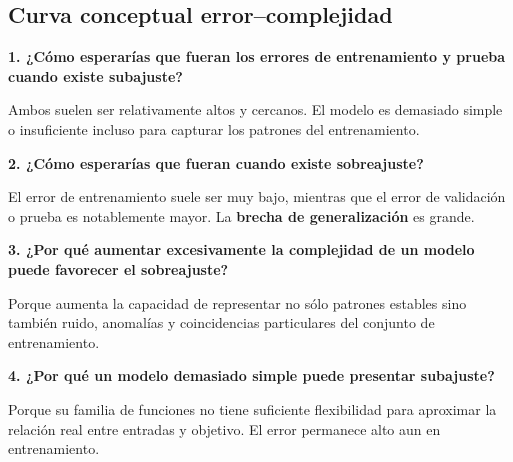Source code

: \documentclass[11pt]{article}
\newcommand{\pregunta}[1]{\vspace{2mm}\textbf{#1}}
\begin{document}
\subsection*{Curva conceptual error--complejidad}
\begin{center}
\end{center}

\pregunta{1. ¿Cómo esperarías que fueran los errores de entrenamiento y prueba cuando existe subajuste?}
\begin{respuesta}
Ambos suelen ser relativamente altos y cercanos. El modelo es demasiado simple o insuficiente incluso para capturar los patrones del entrenamiento.
\end{respuesta}

\pregunta{2. ¿Cómo esperarías que fueran cuando existe sobreajuste?}
\begin{respuesta}
El error de entrenamiento suele ser muy bajo, mientras que el error de validación o prueba es notablemente mayor. La \textbf{brecha de generalización} es grande.
\end{respuesta}

\pregunta{3. ¿Por qué aumentar excesivamente la complejidad de un modelo puede favorecer el sobreajuste?}
\begin{respuesta}
Porque aumenta la capacidad de representar no sólo patrones estables sino también ruido, anomalías y coincidencias particulares del conjunto de entrenamiento.
\end{respuesta}

\pregunta{4. ¿Por qué un modelo demasiado simple puede presentar subajuste?}
\begin{respuesta}
Porque su familia de funciones no tiene suficiente flexibilidad para aproximar la relación real entre entradas y objetivo. El error permanece alto aun en entrenamiento.
\end{respuesta}
\end{document}
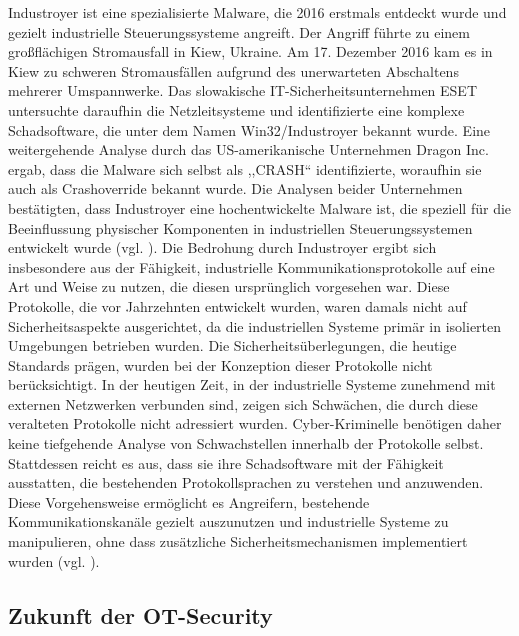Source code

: Industroyer ist eine spezialisierte Malware, die 2016 erstmals entdeckt wurde und gezielt industrielle Steuerungssysteme angreift. Der Angriff führte zu einem großflächigen Stromausfall in Kiew, Ukraine. Am 17. Dezember 2016 kam es in Kiew zu schweren Stromausfällen aufgrund des unerwarteten Abschaltens mehrerer Umspannwerke. Das slowakische IT-Sicherheitsunternehmen ESET untersuchte daraufhin die Netzleitsysteme und identifizierte eine komplexe Schadsoftware, die unter dem Namen Win32/Industroyer bekannt wurde. Eine weitergehende Analyse durch das US-amerikanische Unternehmen Dragon Inc. ergab, dass die Malware sich selbst als ,,CRASH`` identifizierte, woraufhin sie auch als Crashoverride bekannt wurde. Die Analysen beider Unternehmen bestätigten, dass Industroyer eine hochentwickelte Malware ist, die speziell für die Beeinflussung physischer Komponenten in industriellen Steuerungssystemen entwickelt wurde (vgl. \cite{rhebo}). Die Bedrohung durch Industroyer ergibt sich insbesondere aus der Fähigkeit, industrielle Kommunikationsprotokolle auf eine Art und Weise zu nutzen, die diesen ursprünglich vorgesehen war. Diese Protokolle, die vor Jahrzehnten entwickelt wurden, waren damals nicht auf Sicherheitsaspekte ausgerichtet, da die industriellen Systeme primär in isolierten Umgebungen betrieben wurden. Die Sicherheitsüberlegungen, die heutige Standards prägen, wurden bei der Konzeption dieser Protokolle nicht berücksichtigt. In der heutigen Zeit, in der industrielle Systeme zunehmend mit externen Netzwerken verbunden sind, zeigen sich Schwächen, die durch diese veralteten Protokolle nicht adressiert wurden. Cyber-Kriminelle benötigen daher keine tiefgehende Analyse von Schwachstellen innerhalb der Protokolle selbst. Stattdessen reicht es aus, dass sie ihre Schadsoftware mit der Fähigkeit ausstatten, die bestehenden Protokollsprachen zu verstehen und anzuwenden. Diese Vorgehensweise ermöglicht es Angreifern, bestehende Kommunikationskanäle gezielt auszunutzen und industrielle Systeme zu manipulieren, ohne dass zusätzliche Sicherheitsmechanismen implementiert wurden (vgl. \cite{welivesecurity}). 

\subsection{Zukunft der OT-Security}

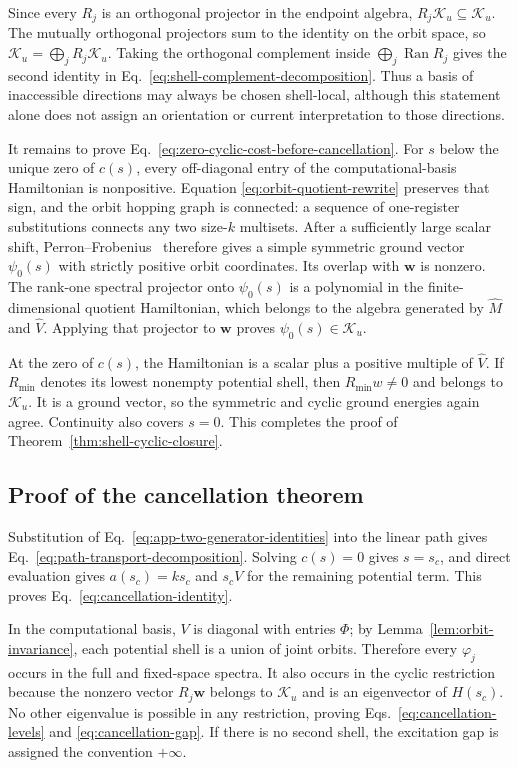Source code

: Since every $R_j$ is an orthogonal projector in the endpoint algebra,
$R_j\mathcal K_u\subseteq\mathcal K_u$.  The mutually orthogonal projectors
sum to the identity on the orbit space, so
$\mathcal K_u=\bigoplus_jR_j\mathcal K_u$.  Taking the orthogonal complement
inside $\bigoplus_j\operatorname{Ran}R_j$ gives the second identity in
Eq.~\eqref{eq:shell-complement-decomposition}.  Thus a basis of inaccessible
directions may always be chosen shell-local, although this statement alone
does not assign an orientation or current interpretation to those
directions.

It remains to prove Eq.~\eqref{eq:zero-cyclic-cost-before-cancellation}.
For $s$ below the unique zero of $c(s)$, every off-diagonal entry of the
computational-basis Hamiltonian is nonpositive.  Equation
\eqref{eq:orbit-quotient-rewrite} preserves that sign, and the orbit hopping
graph is connected: a sequence of one-register substitutions connects any
two size-$k$ multisets.  After a sufficiently large scalar shift,
Perron--Frobenius~\cite{HornJohnson2012} therefore gives a simple symmetric
ground vector $\psi_0(s)$ with strictly positive orbit coordinates.  Its
overlap with $\boldsymbol w$ is nonzero.  The rank-one spectral projector onto
$\psi_0(s)$ is a polynomial in the finite-dimensional quotient Hamiltonian,
which belongs to the algebra generated by $\widehat M$ and $\widehat V$.
Applying that projector to $\boldsymbol w$ proves
$\psi_0(s)\in\mathcal K_u$.

At the zero of $c(s)$, the Hamiltonian is a scalar plus a positive multiple
of $\widehat V$.  If $R_{\min}$ denotes its lowest nonempty potential shell,
then $R_{\min}w\ne0$ and belongs to $\mathcal K_u$.  It is a ground vector,
so the symmetric and cyclic ground energies again agree.  Continuity also
covers $s=0$.  This completes the proof of
Theorem~\ref{thm:shell-cyclic-closure}.

\subsection{Proof of the cancellation theorem}

Substitution of Eq.~\eqref{eq:app-two-generator-identities} into the linear
path gives Eq.~\eqref{eq:path-transport-decomposition}.  Solving $c(s)=0$
gives $s=s_c$, and direct evaluation gives $a(s_c)=ks_c$ and
$s_cV$ for the remaining potential term.  This proves
Eq.~\eqref{eq:cancellation-identity}.

In the computational basis, $V$ is diagonal with entries $\Phi$; by
Lemma~\ref{lem:orbit-invariance}, each potential shell is a union of joint
orbits.  Therefore every $\varphi_j$ occurs in the full and fixed-space
spectra.  It also occurs in the cyclic restriction because the nonzero
vector $R_j\boldsymbol w$ belongs to $\mathcal K_u$ and is an eigenvector of
$H(s_c)$.  No other eigenvalue is possible in any restriction, proving
Eqs.~\eqref{eq:cancellation-levels} and
\eqref{eq:cancellation-gap}.  If there is no second shell, the excitation
gap is assigned the convention $+\infty$.

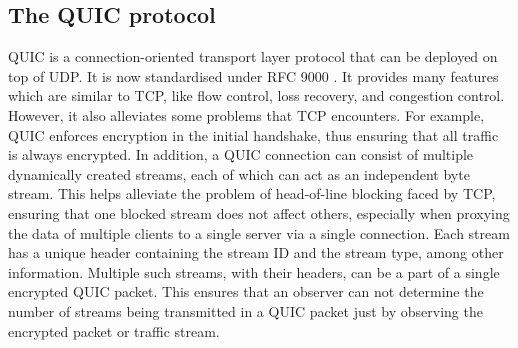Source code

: \subsection{The QUIC protocol}
\label{subsec:netshaper-background-quic}

QUIC is a connection-oriented transport layer protocol that can be deployed on top of UDP.
It is now standardised under RFC 9000 \cite{quic_rfc}.
It provides many features which are similar to TCP, like flow control, loss recovery, and congestion control. 
However, it also alleviates some problems that TCP encounters.
For example, QUIC enforces encryption in the initial handshake, thus ensuring that all traffic is always encrypted.
In addition, a QUIC connection can consist of multiple dynamically created streams, each of which can act as an independent byte stream. 
This helps alleviate the problem of head-of-line blocking faced by TCP, ensuring that one blocked stream does not affect others, especially when proxying the data of multiple clients to a single server via a single connection.
Each stream has a unique header containing the stream ID and the stream type, among other information.
Multiple such streams, with their headers, can be a part of a single encrypted QUIC packet.
This ensures that an observer can not determine the number of streams being transmitted in a QUIC packet just by observing the encrypted packet or traffic stream.


\endinput

\footnote{While QUIC has a PADDING frame, we don't use it, as a packet that only contains padding frames will not be re-transmitted in case of packet loss, thus revealing that it was a dummy packet.}

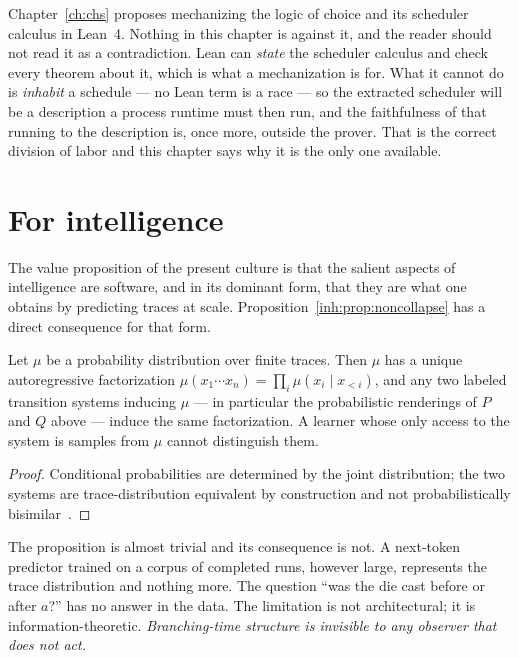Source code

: \begin{remark}
\label{inh:rmk:lean}
Chapter~\ref{ch:chs} proposes mechanizing the logic of choice and its
scheduler calculus in Lean~4.
Nothing in this chapter is against it, and the reader should not read
it as a contradiction.
Lean can \emph{state} the scheduler calculus and check every theorem
about it, which is what a mechanization is for.
What it cannot do is \emph{inhabit} a schedule --- no Lean term is a
race --- so the extracted scheduler will be a description a process
runtime must then run, and the faithfulness of that running to the
description is, once more, outside the prover.
That is the correct division of labor and this chapter says why it is
the only one available.
\end{remark}

\section{For intelligence}
\label{inh:sec:ai}

The value proposition of the present culture is that the salient
aspects of intelligence are software, and in its dominant form, that
they are what one obtains by predicting traces at scale.
Proposition~\ref{inh:prop:noncollapse} has a direct consequence for
that form.

\begin{proposition}
\label{inh:prop:invisible}
Let $\mu$ be a probability distribution over finite traces.
Then $\mu$ has a unique autoregressive factorization
$\mu(x_1\cdots x_n) = \prod_i \mu(x_i \mid x_{<i})$, and any two
labeled transition systems inducing $\mu$ --- in particular the
probabilistic renderings of $P$ and $Q$ above --- induce the same
factorization.
A learner whose only access to the system is samples from $\mu$ cannot
distinguish them.
\end{proposition}

\begin{proof}
Conditional probabilities are determined by the joint distribution; the
two systems are trace-distribution equivalent by construction and not
probabilistically bisimilar~\cite{LarsenSkou91}.
\end{proof}

The proposition is almost trivial and its consequence is not.
A next-token predictor trained on a corpus of completed runs, however
large, represents the trace distribution and nothing more.
The question ``was the die cast before or after $a$?'' has no answer in
the data.
The limitation is not architectural; it is information-theoretic.
\emph{Branching-time structure is invisible to any observer that does
not act.}

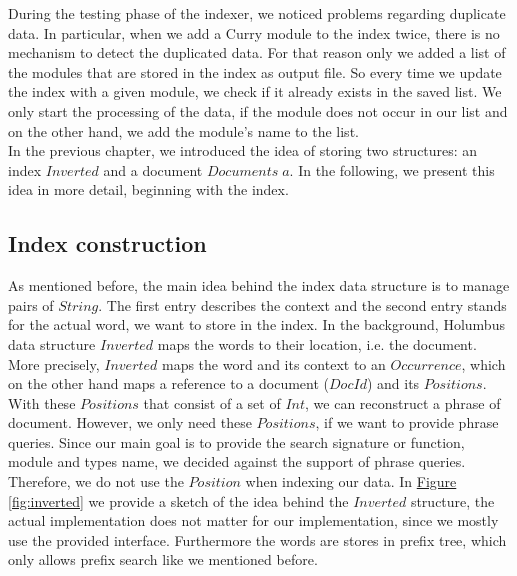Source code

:\documentclass[%
	pdftex,%
	a4paper,%
	oneside,%
	chapterprefix,%
	headsepline,%
	12pt%
]{scrbook}
\newcommand{\Conid}[1]{\mathit{#1}}
\newcommand{\Varid}[1]{\mathit{#1}}
\begin{document}
During the testing phase of the indexer, we noticed problems regarding
duplicate data. %
In particular, when we add a Curry module to the index twice, there is
no mechanism to detect the duplicated data. %
For that reason only we added a list of the modules that are stored in
the index as output file. %
So every time we update the index with a given module, we check if it
already exists in the saved list. %
We only start the processing of the data, if the module does not occur
in our list and on the other hand, we add the module's name to the
list.\\

In the previous chapter, we introduced the idea of storing two
structures: an index \ensuremath{\Conid{Inverted}} and a document \ensuremath{\Conid{Documents}\;\Varid{a}}. %
In the following, we present this idea in more detail, beginning with
the index. %

\subsection{Index construction}
As mentioned before, the main idea behind the index data structure is
to manage pairs of \ensuremath{\Conid{String}}. %
The first entry describes the context and the second entry stands for
the actual word, we want to store in the index. %
In the background, Holumbus data structure \ensuremath{\Conid{Inverted}} maps the words
to their location, i.e. the document. %
More precisely, \ensuremath{\Conid{Inverted}} maps the word and its context to an
\ensuremath{\Conid{Occurrence}}, which on the other hand maps a reference to a document
(\ensuremath{\Conid{DocId}}) and its \ensuremath{\Conid{Positions}}. %
With these \ensuremath{\Conid{Positions}} that consist of a set of \ensuremath{\Conid{Int}}, we can
reconstruct a phrase of document. %
However, we only need these \ensuremath{\Conid{Positions}}, if we want to provide phrase
queries. %
Since our main goal is to provide the search signature or function,
module and types name, we decided against the support of phrase
queries. %
Therefore, we do not use the \ensuremath{\Conid{Position}} when indexing our data. %
In \hyperref[fig:inverted]{Figure \ref{fig:inverted}} we provide a
sketch of the idea behind the \ensuremath{\Conid{Inverted}} structure, the actual
implementation does not matter for our implementation, since we mostly
use the provided interface. %
Furthermore the words are stores in prefix tree, which only allows
prefix search like we mentioned before. %
\end{document}

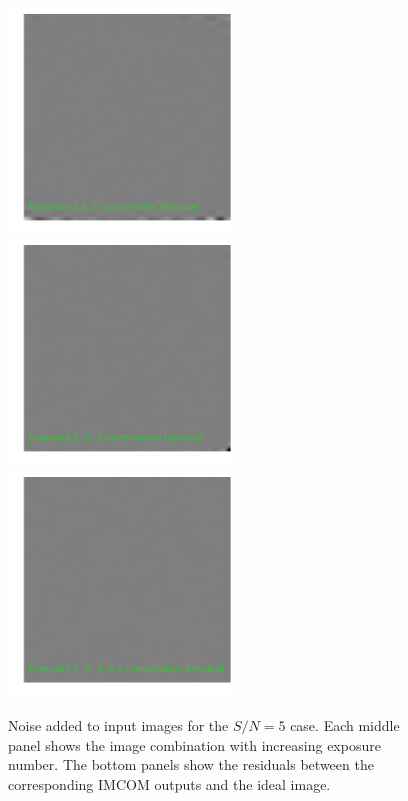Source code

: \documentclass[12pt,preprint]{aastex6}
\begin{document}
\begin{figure}[!htbp]
\includegraphics[height=60mm,width=60mm]{f5e.png}
\includegraphics[height=60mm,width=60mm]{f5f.png}
\includegraphics[height=60mm,width=60mm]{f5g.png}
\caption{Noise added to input images for the $S/N=5$ case. Each middle panel shows the image combination with increasing exposure number. The bottom panels show the residuals between the corresponding IMCOM outputs and the ideal image.}
\label{fig:noise_by_exp}
\end{figure}
\end{document}
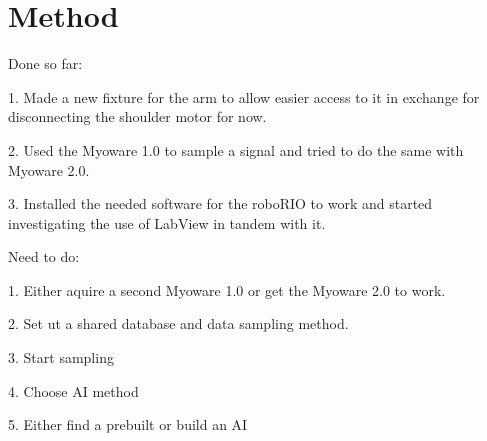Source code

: \section{Method}
\label{section:method}





Done so far: 

1. Made a new fixture for the arm to allow easier access to it in exchange for disconnecting the shoulder motor for now.

2. Used the Myoware 1.0 to sample a signal and tried to do the same with Myoware 2.0.

3. Installed the needed software for the roboRIO to work and started investigating the use of LabView in tandem with it.

Need to do:

1. Either aquire a second Myoware 1.0 or get the Myoware 2.0 to work.

2. Set ut a shared database and data sampling method.

3. Start sampling

4. Choose AI method

5. Either find a prebuilt or build an AI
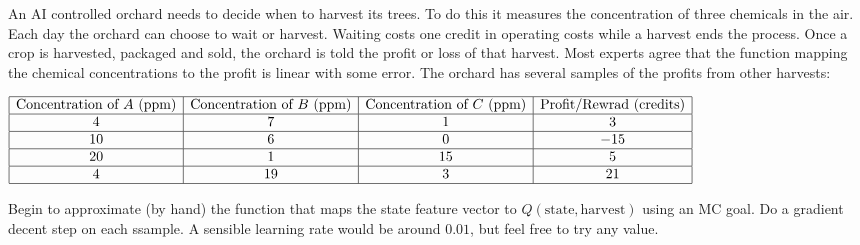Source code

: 
\begin{exercise}

An AI controlled orchard needs to decide when to harvest its trees.
To do this it measures the concentration of three chemicals in the air.
Each day the orchard can choose to wait or harvest.
Waiting costs one credit in operating costs while a harvest ends the process.
Once a crop is harvested, packaged and sold, the orchard is told the profit or loss of that harvest.
Most experts agree that the function mapping the chemical concentrations to the profit is linear with some error.
The orchard has several samples of the profits from other harvests:

\phantom{}

\resizebox{\textwidth}{!}
{
    \begin{math}
        \begin{aligned}
            \begin{array}{|c|c|c|c|}
                \hline
                \text{Concentration of}~ A ~\text{(ppm)} &
                \text{Concentration of}~ B ~\text{(ppm)} &
                \text{Concentration of}~ C ~\text{(ppm)} &
                \text{Profit/Rewrad (credits)} \\ \hline
                4  & 7  & 1  & 3   \\ \hline
                10 & 6  & 0  & -15 \\ \hline
                20 & 1  & 15 & 5   \\ \hline
                4  & 19 & 3  & 21  \\ \hline
            \end{array}
        \end{aligned}
    \end{math}
}

\phantom{}

Begin to approximate (by hand) the function that maps the state feature vector to $Q(\text{state}, \text{harvest})$ using an MC goal.
Do a gradient decent step on each ssample.
A sensible learning rate would be around $0.01$, but feel free to try any value.

\end{exercise}


\begin{solution}

\phantom{}

\end{solution}

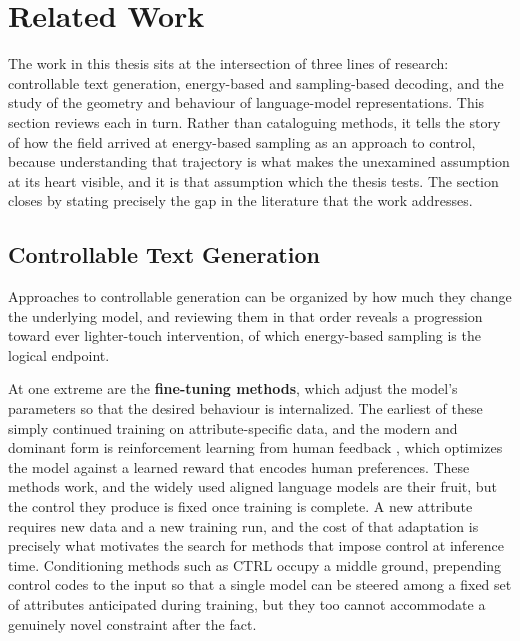 \section{Related Work}
\label{ch:related}

The work in this thesis sits at the intersection of three lines of research: controllable text generation, energy-based and sampling-based decoding, and the study of the geometry and behaviour of language-model representations. This section reviews each in turn. Rather than cataloguing methods, it tells the story of how the field arrived at energy-based sampling as an approach to control, because understanding that trajectory is what makes the unexamined assumption at its heart visible, and it is that assumption which the thesis tests. The section closes by stating precisely the gap in the literature that the work addresses.

\subsection{Controllable Text Generation}
\label{sec:rel-ctg}

Approaches to controllable generation can be organized by how much they change the underlying model, and reviewing them in that order reveals a progression toward ever lighter-touch intervention, of which energy-based sampling is the logical endpoint.

At one extreme are the \textbf{fine-tuning methods}, which adjust the model's parameters so that the desired behaviour is internalized. The earliest of these simply continued training on attribute-specific data, and the modern and dominant form is reinforcement learning from human feedback \citep{ouyang2022training}, which optimizes the model against a learned reward that encodes human preferences. These methods work, and the widely used aligned language models are their fruit, but the control they produce is fixed once training is complete. A new attribute requires new data and a new training run, and the cost of that adaptation is precisely what motivates the search for methods that impose control at inference time. Conditioning methods such as CTRL \citep{keskar2019ctrl} occupy a middle ground, prepending control codes to the input so that a single model can be steered among a fixed set of attributes anticipated during training, but they too cannot accommodate a genuinely novel constraint after the fact.

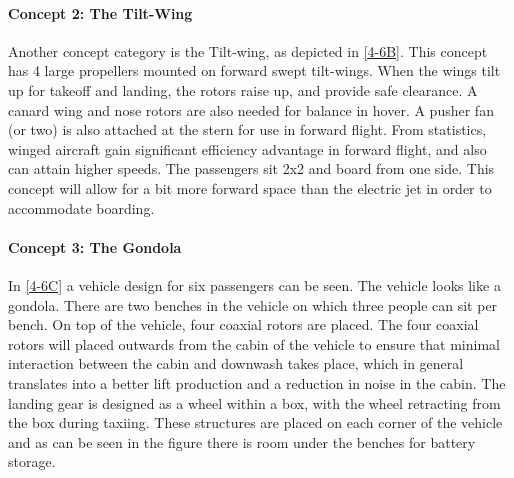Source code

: \paragraph{Concept 2: The Tilt-Wing}
Another concept category is the Tilt-wing, as depicted in \autoref{4-6B}. This concept has 4 large propellers mounted on forward swept tilt-wings. When the wings tilt up for takeoff and landing, the rotors raise up, and provide safe clearance. A canard wing and nose rotors are also needed for balance in hover. A pusher fan (or two) is also attached at the stern for use in forward flight. From statistics, winged aircraft gain significant efficiency advantage in forward flight, and also can attain higher speeds. The passengers sit 2x2 and board from one side. This concept will allow for a bit more forward space than the electric jet in order to accommodate boarding.

\paragraph{Concept 3: The Gondola}
In \autoref{4-6C} a vehicle design for six passengers can be seen. The vehicle looks like a gondola. There are two benches in the vehicle on which three people can sit per bench. On top of the vehicle, four coaxial rotors are placed. The four coaxial rotors will placed outwards from the cabin of the vehicle to ensure that minimal interaction between the cabin and downwash takes place, which in general translates into a better lift production and a reduction in noise in the cabin. The landing gear is designed as a wheel within a box, with the wheel retracting from the box during taxiing. These structures are placed on each corner of the vehicle and as can be seen in the figure there is room under the benches for battery storage. 


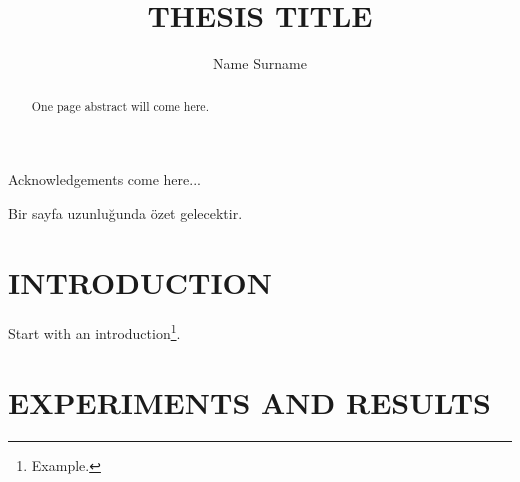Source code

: \documentclass[a4paper,onesided,12pt]{report}
\title{THESIS TITLE}
\author{Name Surname}
\begin{document}
\makemstitle %
\makeapprovalpage
\begin{acknowledgements}
Acknowledgements come here...
\end{acknowledgements}
\begin{abstract}
One page abstract will come here.
\end{abstract}
\begin{ozet}
Bir sayfa uzunluğunda özet gelecektir.
\end{ozet}
\tableofcontents
\listoffigures
\listoftables
\begin{symbols}
%

\sym{}{}
\sym{ }{}

\end{symbols}

\begin{abbreviations}
\end{abbreviations}


\chapter{INTRODUCTION}
\label{chapter:introduction}
Start with an introduction\footnote{Example.}.

\lipsum[1]

\lipsum[2]

\lipsum[3]

\lipsum[4]

\lipsum[5]

\lipsum[6]

\lipsum[7]

\lipsum[8]

%
\chapter{EXPERIMENTS AND RESULTS}
\label{chapter:experiments-and-results}
\end{document}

* * *

When the line with "We only start" is reached in the data above, start copying there, and copy each line exactly until the line with "In the previous" has been copied; copy nothing else.

We only start the processing of the data, if the module does not occur
in our list and on the other hand, we add the module's name to the
list.\\

In the previous chapter, we introduced the idea of storing two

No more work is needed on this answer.